* RECORDS FOR PROCESSING *

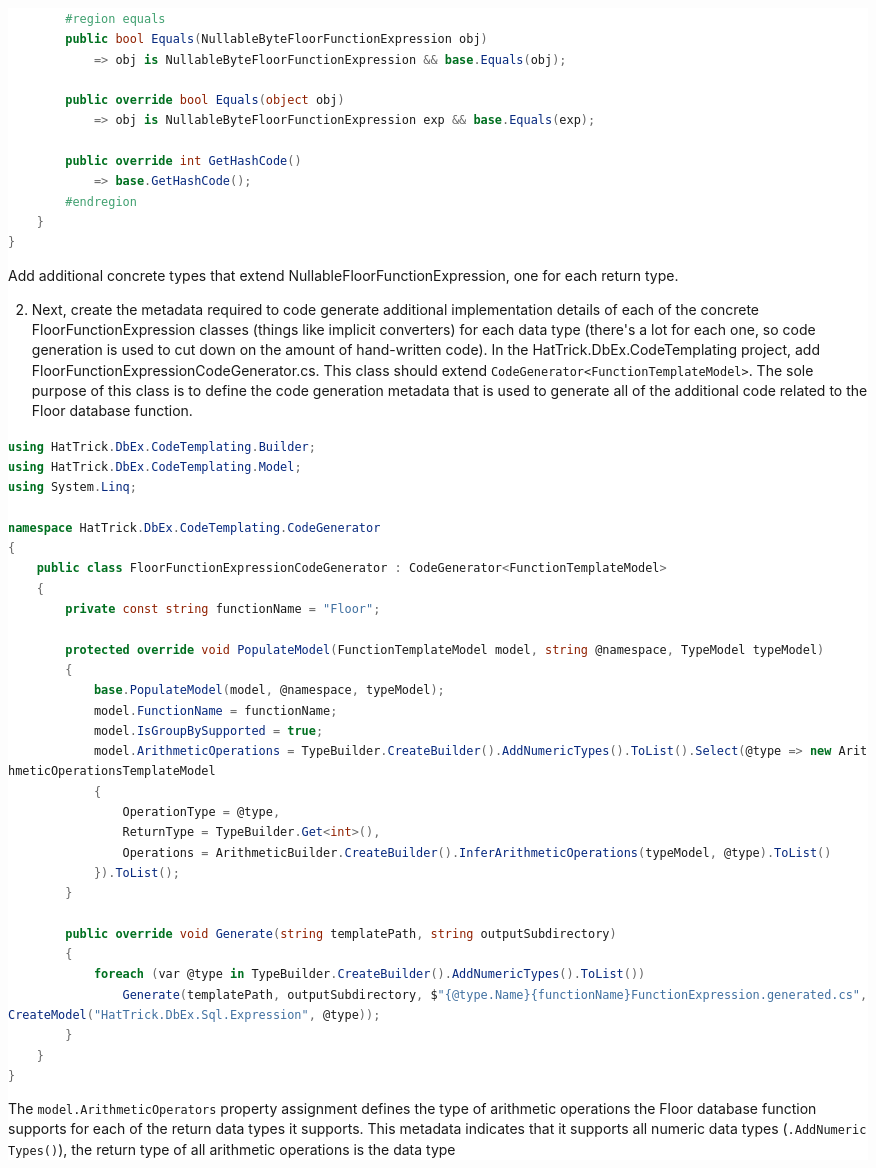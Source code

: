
 ```c#
        #region equals
        public bool Equals(NullableByteFloorFunctionExpression obj)
            => obj is NullableByteFloorFunctionExpression && base.Equals(obj);

        public override bool Equals(object obj)
            => obj is NullableByteFloorFunctionExpression exp && base.Equals(exp);

        public override int GetHashCode()
            => base.GetHashCode();
        #endregion
    }
}
```
Add additional concrete types that extend NullableFloorFunctionExpression<TValue>, one for each return type.

2.  Next, create the metadata required to code generate additional implementation details of each of the concrete FloorFunctionExpression classes (things like
 implicit converters) for each data type (there's a lot for each one, so code generation is used to cut down on the amount of hand-written code).  In the 
 HatTrick.DbEx.CodeTemplating project, add FloorFunctionExpressionCodeGenerator.cs.
This class should extend ```CodeGenerator<FunctionTemplateModel>```.  The sole purpose of this class is to define the code generation metadata that
is used to generate all of the additional code related to the Floor database function.
```c#
using HatTrick.DbEx.CodeTemplating.Builder;
using HatTrick.DbEx.CodeTemplating.Model;
using System.Linq;

namespace HatTrick.DbEx.CodeTemplating.CodeGenerator
{
    public class FloorFunctionExpressionCodeGenerator : CodeGenerator<FunctionTemplateModel>
    {
        private const string functionName = "Floor";

        protected override void PopulateModel(FunctionTemplateModel model, string @namespace, TypeModel typeModel)
        {
            base.PopulateModel(model, @namespace, typeModel);
            model.FunctionName = functionName;
            model.IsGroupBySupported = true;
            model.ArithmeticOperations = TypeBuilder.CreateBuilder().AddNumericTypes().ToList().Select(@type => new ArithmeticOperationsTemplateModel
            {
                OperationType = @type,
                ReturnType = TypeBuilder.Get<int>(),
                Operations = ArithmeticBuilder.CreateBuilder().InferArithmeticOperations(typeModel, @type).ToList()
            }).ToList();
        }

        public override void Generate(string templatePath, string outputSubdirectory)
        {
            foreach (var @type in TypeBuilder.CreateBuilder().AddNumericTypes().ToList())
                Generate(templatePath, outputSubdirectory, $"{@type.Name}{functionName}FunctionExpression.generated.cs", CreateModel("HatTrick.DbEx.Sql.Expression", @type));
        }
    }
}
```
The ```model.ArithmeticOperators``` property assignment defines the type of arithmetic operations the Floor database function supports for each of the return data types
it supports.  This metadata indicates that it supports all numeric data types (```.AddNumericTypes()```), the return type of all arithmetic operations is the data type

* THE TASK *
Show all lines from the records above where the word "TypeBuilder" occurs.

* WORKED SOLUTION *
            model.ArithmeticOperations = TypeBuilder.CreateBuilder().AddNumericTypes().ToList().Select(@type => new ArithmeticOperationsTemplateModel
                ReturnType = TypeBuilder.Get<int>(),
            foreach (var @type in TypeBuilder.CreateBuilder().AddNumericTypes().ToList())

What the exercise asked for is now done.